## TASK TO COMPLETE
Whichever lines of the entries hold the word "default" should be identified and copied.
■ ■ ■
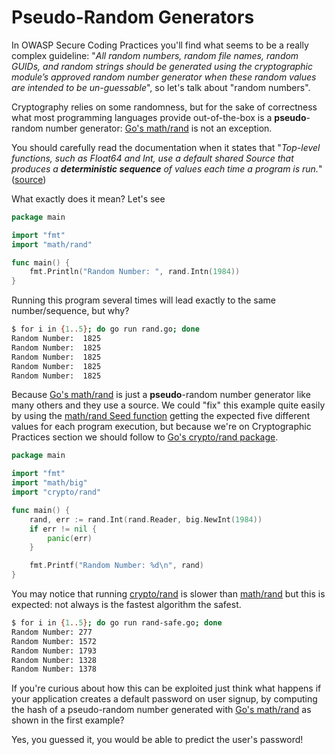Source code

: Pseudo-Random Generators
========================

In OWASP Secure Coding Practices you'll find what seems to be a really complex
guideline: "_All random numbers, random file names, random GUIDs, and random
strings should be generated using the cryptographic module’s approved random
number generator when these random values are intended to be un-guessable_", so
let's talk about "random numbers".

Cryptography relies on some randomness, but for the sake of correctness what
most programming languages provide out-of-the-box is a **pseudo**-random number
generator: [Go's math/rand][1] is not an exception.

You should carefully read the documentation when it states that "_Top-level
functions, such as Float64 and Int, use a default shared Source that produces a
**deterministic sequence** of values each time a program is run._" ([source][2])

What exactly does it mean?
Let's see

```go
package main

import "fmt"
import "math/rand"

func main() {
    fmt.Println("Random Number: ", rand.Intn(1984))
}
```

Running this program several times will lead exactly to the same
number/sequence, but why?

```bash
$ for i in {1..5}; do go run rand.go; done
Random Number:  1825
Random Number:  1825
Random Number:  1825
Random Number:  1825
Random Number:  1825
```

Because [Go's math/rand][1] is just a **pseudo**-random number generator like
many others and they use a source.
We could "fix" this example quite easily by using the [math/rand Seed function][3]
getting the expected five different values for each program execution, but
because we're on Cryptographic Practices section we should follow to
[Go's crypto/rand package][4].

```go
package main

import "fmt"
import "math/big"
import "crypto/rand"

func main() {
    rand, err := rand.Int(rand.Reader, big.NewInt(1984))
    if err != nil {
        panic(err)
    }

    fmt.Printf("Random Number: %d\n", rand)
}
```

You may notice that running [crypto/rand][4] is slower than [math/rand][1] but
this is expected: not always is the fastest algorithm the safest.

```bash
$ for i in {1..5}; do go run rand-safe.go; done
Random Number: 277
Random Number: 1572
Random Number: 1793
Random Number: 1328
Random Number: 1378
```

If you're curious about how this can be exploited just think what happens if
your application creates a default password on user signup, by computing the
hash of a pseudo-random number generated with [Go's math/rand][1] as shown in
the first example?

Yes, you guessed it, you would be able to predict the user's password!

[1]: https://golang.org/pkg/math/rand/
[2]: https://golang.org/pkg/math/rand/#pkg-overview
[3]: https://golang.org/pkg/math/rand/#Seed
[4]: https://golang.org/pkg/crypto/rand/
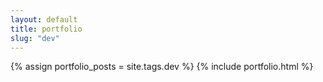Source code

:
 ```yaml
--- 
layout: default
title: portfolio
slug: "dev"
---
```


{% assign portfolio_posts = site.tags.dev %}
{% include portfolio.html %}
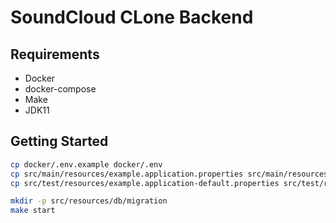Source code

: # SoundCloud CLone Backend

## Requirements
* Docker
* docker-compose
* Make
* JDK11

## Getting Started
```bash
cp docker/.env.example docker/.env
cp src/main/resources/example.application.properties src/main/resources/application.properties
cp src/test/resources/example.application-default.properties src/test/resources/application-default.properties

mkdir -p src/resources/db/migration
make start
```
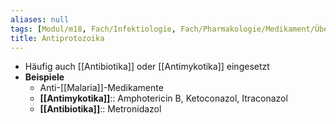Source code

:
 ```yaml
---
aliases: null
tags: [Modul/m18, Fach/Infektiologie, Fach/Pharmakologie/Medikament/Übergruppe]
title: Antiprotozoika
---
```

- Häufig auch [[Antibiotika]] oder [[Antimykotika]] eingesetzt
- **Beispiele**
	- Anti-[[Malaria]]-Medikamente
	- **[[Antimykotika]]**:: Amphotericin B, Ketoconazol, Itraconazol
	- **[[Antibiotika]]**:: Metronidazol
■ ■ ■
## RESULT
functions, such as Float64 and Int, use a default shared Source that produces a
your application creates a default password on user signup, by computing the
layout: default
cp src/test/resources/example.application-default.properties src/test/resources/application-default.properties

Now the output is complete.